[Saved data entries]
#####

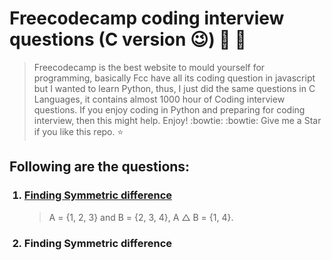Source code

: # **Freecodecamp coding interview questions (C version :wink:) :scroll: :scroll:**
> Freecodecamp is the best website to mould yourself for programming, basically Fcc have all its coding question in javascript but I wanted to learn Python, thus, I just did the same questions in C Languages, it contains almost 1000 hour of Coding interview questions. If you enjoy coding in Python and preparing for coding interview, then this might help. Enjoy! :bowtie: :bowtie: Give me a Star if you like this repo. :star:

## **Following are the questions:**

<ol>
  
### <a href="https://github.com/mishra-anubhav/Free-code-camp-coding-interview-questions/tree/main/Algorithms"><li> Finding Symmetric difference</li></a>
>A = {1, 2, 3} and B = {2, 3, 4}, A △ B = {1, 4}.

### <li> Finding Symmetric difference</li>

</ol>
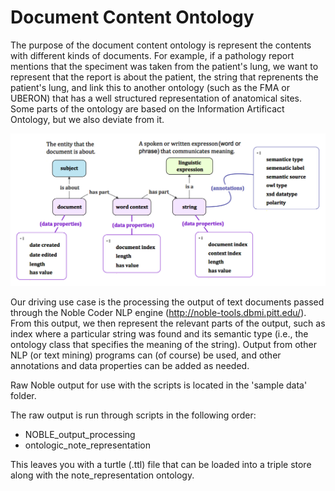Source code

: # Document Content Ontology

The purpose of the document content ontology is represent the contents with different kinds of documents. For example, if a pathology report mentions that the speciment was taken from the patient's lung, we want to represent that the report is about the patient, the string that reprenents the patient's lung, and link this to another ontology (such as the FMA or UBERON) that has a well structured representation of anatomical sites. Some parts of the ontology are based on the Information Artificact Ontology, but we also deviate from it.

![](https://github.com/RoswellParkResearch/document-content-ontology/blob/master/diagrams/document%20content%20ontology.png)

Our driving use case is the processing the output of text documents passed through the Noble Coder NLP engine (http://noble-tools.dbmi.pitt.edu/). From this output, we then represent the relevant parts of the output, such as index where a particular string was found and its semantic type (i.e., the ontology class that specifies the meaning of the string). Output from other NLP (or text mining) programs can (of course) be used, and other annotations and data properties can be added as needed.

Raw Noble output for use with the scripts is located in the 'sample data' folder.

The raw output is run through scripts in the following order:
- NOBLE_output_processing
- ontologic_note_representation

This leaves you with a turtle (.ttl) file that can be loaded into a triple store along with the note_representation ontology.
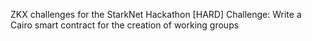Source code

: ZKX challenges for the StarkNet Hackathon [HARD] Challenge: Write a Cairo smart contract for the creation of working groups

#####

WHAT YOU NEED TO DO: For this exercise, print all of the entries exactly as they appear, but without pictures.

RESPONSE FOR THIS EXERCISE:
Source code

: # **Freecodecamp coding interview questions (C version :wink:) :scroll: :scroll:**
> Freecodecamp is the best website to mould yourself for programming, basically Fcc have all its coding question in javascript but I wanted to learn Python, thus, I just did the same questions in C Languages, it contains almost 1000 hour of Coding interview questions. If you enjoy coding in Python and preparing for coding interview, then this might help. Enjoy! :bowtie: :bowtie: Give me a Star if you like this repo. :star:

## **Following are the questions:**

<ol>
  
### <a href="https://github.com/mishra-anubhav/Free-code-camp-coding-interview-questions/tree/main/Algorithms"><li> Finding Symmetric difference</li></a>
>A = {1, 2, 3} and B = {2, 3, 4}, A △ B = {1, 4}.

### <li> Finding Symmetric difference</li>

</ol>
Source code

: # Document Content Ontology

The purpose of the document content ontology is represent the contents with different kinds of documents. For example, if a pathology report mentions that the speciment was taken from the patient's lung, we want to represent that the report is about the patient, the string that reprenents the patient's lung, and link this to another ontology (such as the FMA or UBERON) that has a well structured representation of anatomical sites. Some parts of the ontology are based on the Information Artificact Ontology, but we also deviate from it.

![](https://github.com/RoswellParkResearch/document-content-ontology/blob/master/diagrams/document%20content%20ontology.png)

Our driving use case is the processing the output of text documents passed through the Noble Coder NLP engine (http://noble-tools.dbmi.pitt.edu/). From this output, we then represent the relevant parts of the output, such as index where a particular string was found and its semantic type (i.e., the ontology class that specifies the meaning of the string). Output from other NLP (or text mining) programs can (of course) be used, and other annotations and data properties can be added as needed.

Raw Noble output for use with the scripts is located in the 'sample data' folder.

The raw output is run through scripts in the following order:
- NOBLE_output_processing
- ontologic_note_representation

This leaves you with a turtle (.ttl) file that can be loaded into a triple store along with the note_representation ontology.
Source code

: ZKX challenges for the StarkNet Hackathon [HARD] Challenge: Write a Cairo smart contract for the creation of working groups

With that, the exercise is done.